Sort by *
Publications

Publications

Société anonyme immobilière de Péronne (SAIP) (Somme)

CRC HAUTS-DE-FRANCE

Rapport d'observations définitives
La société anonyme immobilière de Péronne (SAIP), dans la Somme, est une société d’économie mixte qui a pour principal actionnaire la commune. Elle gère un quart du parc HLM de Péronne (282 logements sociaux), ainsi que 67 logements non conventionnés. Son chiffre d’affaires inférieur à 2 M€ en fait un acteur secondaire du logement social.

SYNTHESE

Contrainte par la « loi Elan » de 2018 qui a prescrit aux organismes HLM gérant moins de 12 000 logements de se regrouper, la SAIP a fait le choix d’adhérer, en 2019, à une société anonyme de coordination nationale qui rassemble 19 sociétés d’économie mixte immobilières représentant au total 22 060 logements. Ce choix, qui aurait pu trouver une alternative par la recherche d’un regroupement avec des opérateurs du logement social présents dans le département, n’apparaît pas clairement motivé.

Dotée d’un plan stratégique du patrimoine sommaire qui n’est fondé sur aucune analyse financière et ne présente aucune planification des travaux envisagés, la société a été contrainte de demander un délai pour la préparation de son nouveau contrat d’utilité sociale.
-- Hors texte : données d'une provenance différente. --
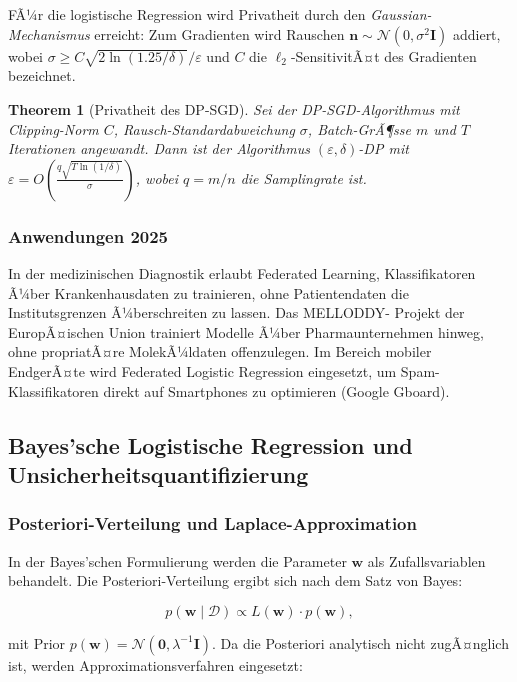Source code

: ﻿\documentclass[12pt, a4paper]{article}
\newtheorem{theorem}{Theorem}[section]
\theoremstyle{definition}
\theoremstyle{remark}
\newcommand{\vw}{\bm{w}}
\begin{document}
FÃ¼r die logistische Regression wird Privatheit durch den \emph{Gaussian-Mechanismus} erreicht:
Zum Gradienten wird Rauschen $\bm{n} \sim \mathcal{N}(0, \sigma^2 \mathbf{I})$ addiert, wobei
$\sigma \geq C\sqrt{2\ln(1.25/\delta)}/\varepsilon$ und $C$ die $\ell_2$-SensitivitÃ¤t des
Gradienten bezeichnet.

\begin{theorem}[Privatheit des DP-SGD]
  Sei der DP-SGD-Algorithmus mit Clipping-Norm $C$, Rausch-Standardabweichung $\sigma$,
  Batch-GrÃ¶sse $m$ und $T$ Iterationen angewandt. Dann ist der Algorithmus
  $(\varepsilon, \delta)$-DP mit $\varepsilon = O\!\left(\frac{q\sqrt{T\ln(1/\delta)}}{\sigma}\right)$,
  wobei $q = m/n$ die Samplingrate ist.
\end{theorem}

\subsubsection{Anwendungen 2025}

In der medizinischen Diagnostik erlaubt Federated Learning, Klassifikatoren Ã¼ber Krankenhausdaten
zu trainieren, ohne Patientendaten die Institutsgrenzen Ã¼berschreiten zu lassen. Das MELLODDY-
Projekt der EuropÃ¤ischen Union trainiert Modelle Ã¼ber Pharmaunternehmen hinweg, ohne propriatÃ¤re
MolekÃ¼ldaten offenzulegen. Im Bereich mobiler EndgerÃ¤te wird Federated Logistic Regression
eingesetzt, um Spam-Klassifikatoren direkt auf Smartphones zu optimieren (Google Gboard).

\subsection{Bayes'sche Logistische Regression und Unsicherheitsquantifizierung}

\subsubsection{Posteriori-Verteilung und Laplace-Approximation}

In der Bayes'schen Formulierung werden die Parameter $\vw$ als Zufallsvariablen behandelt.
Die Posteriori-Verteilung ergibt sich nach dem Satz von Bayes:

\begin{equation}
  p(\vw \mid \mathcal{D}) \propto L(\vw) \cdot p(\vw),
  \label{eq:posterior}
\end{equation}

mit Prior $p(\vw) = \mathcal{N}(\mathbf{0}, \lambda^{-1}\mathbf{I})$. Da die Posteriori
analytisch nicht zugÃ¤nglich ist, werden Approximationsverfahren eingesetzt:
\end{document}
Cette situation marque une absence de stratégie patrimoniale.

La société maîtrise difficilement ses obligations légales et réglementaires. Elle ne respecte pas les dispositions du code de commerce intéressant la gestion de ses organes dirigeants, ni les principes de la commande publique, notamment l’égalité de traitement des candidats à un marché, ni les prescriptions comptables imposées par le code de la construction et de l’habitation.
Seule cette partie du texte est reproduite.